The statistical tools such as mean variance used in usual manner do not remain meaningful and suitable. The statistical methods to be used in these instances are entirely different.

Directional data is also observed in circular movements of automobiles parts, oceanography, travel of ships etc.

The details are beyond the scope of book. The introduction of such non-trivial data and corresponding situation is the only purpose.

Collection and Organization of Data

Collection of data is a very important work and needs to be done carefully. One has to decide the objectives clearly before collecting the data. In order to determine dependable and reliable results, proper data should be collected in a proper way. The data according to the method of collection are of two types viz., (a) Primary data, (b) Secondary data.

Apart from the method of collection the type of data according its nature are also in existence. (viz. time series data, cross-sectional data).

(a) Primary Data:

Primary data means original data (i.e. facts and figures) obtained by an investigator himself. Primary data may be a result of a survey or enquiry conducted. This may be regarded as first-hand information. Population census results, is a classical example of primary data. Primary data are also called as raw data. No doubt, primary data are more reliable than any other type, but are expensive and time consuming.

Primary data are collected by the following methods:

  • Direct personal investigation or interview.

In this method, the investigator meets concerned persons known as 'informants' and collects necessary information by the process of interview. Investigator should be thorough in handling problems of investigation.
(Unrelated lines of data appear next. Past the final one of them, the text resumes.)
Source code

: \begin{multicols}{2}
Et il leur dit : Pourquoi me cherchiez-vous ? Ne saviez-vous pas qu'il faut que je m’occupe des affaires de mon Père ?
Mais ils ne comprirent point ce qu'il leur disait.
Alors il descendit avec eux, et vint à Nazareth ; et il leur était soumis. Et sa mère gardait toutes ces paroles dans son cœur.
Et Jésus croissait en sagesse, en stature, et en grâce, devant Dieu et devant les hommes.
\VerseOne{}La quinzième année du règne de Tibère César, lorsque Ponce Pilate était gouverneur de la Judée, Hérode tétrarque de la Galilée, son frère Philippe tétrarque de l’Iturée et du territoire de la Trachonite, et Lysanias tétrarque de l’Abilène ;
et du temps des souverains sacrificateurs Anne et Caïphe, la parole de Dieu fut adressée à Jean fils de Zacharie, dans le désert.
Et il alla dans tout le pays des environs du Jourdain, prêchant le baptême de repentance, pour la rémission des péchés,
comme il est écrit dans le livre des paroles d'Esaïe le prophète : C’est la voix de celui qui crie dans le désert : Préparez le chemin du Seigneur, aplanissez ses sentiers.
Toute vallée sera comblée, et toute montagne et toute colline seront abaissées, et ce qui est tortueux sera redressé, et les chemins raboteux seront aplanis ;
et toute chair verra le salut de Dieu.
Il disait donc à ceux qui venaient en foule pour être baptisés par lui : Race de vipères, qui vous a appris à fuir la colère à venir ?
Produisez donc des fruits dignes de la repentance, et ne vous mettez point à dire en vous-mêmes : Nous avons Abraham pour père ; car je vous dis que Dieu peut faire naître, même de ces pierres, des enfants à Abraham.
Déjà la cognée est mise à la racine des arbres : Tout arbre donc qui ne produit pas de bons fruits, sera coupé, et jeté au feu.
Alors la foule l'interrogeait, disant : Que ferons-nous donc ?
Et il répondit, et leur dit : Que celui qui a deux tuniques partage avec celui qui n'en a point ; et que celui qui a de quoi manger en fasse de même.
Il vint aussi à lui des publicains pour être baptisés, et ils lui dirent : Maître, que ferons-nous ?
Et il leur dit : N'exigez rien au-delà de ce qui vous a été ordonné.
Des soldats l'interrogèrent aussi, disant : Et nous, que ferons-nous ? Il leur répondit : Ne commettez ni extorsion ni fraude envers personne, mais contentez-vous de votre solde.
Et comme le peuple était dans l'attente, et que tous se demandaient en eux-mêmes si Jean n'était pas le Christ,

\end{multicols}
This will result in reliable data. Investigator has to go up to the source of original information. For example, if he wants to know the amount of production, in a particular industry, should collect the figures by visiting the machine floor, rather than from office or bulletin. This is the best method of collecting primary data. However, the investigator has to take certain precautions.

  • Indirect oral investigation.
  • Investigation through questionnaire.

(b) Secondary Data:

Data taken from sources like office records, bulletins, reports, etc. which are already collected by some other agency is called 'secondary data.

The data which are already collected may be tabulated, classified, ordered, etc. Hence, it is called processed or finished data. Thus, secondary data can also be called finished product.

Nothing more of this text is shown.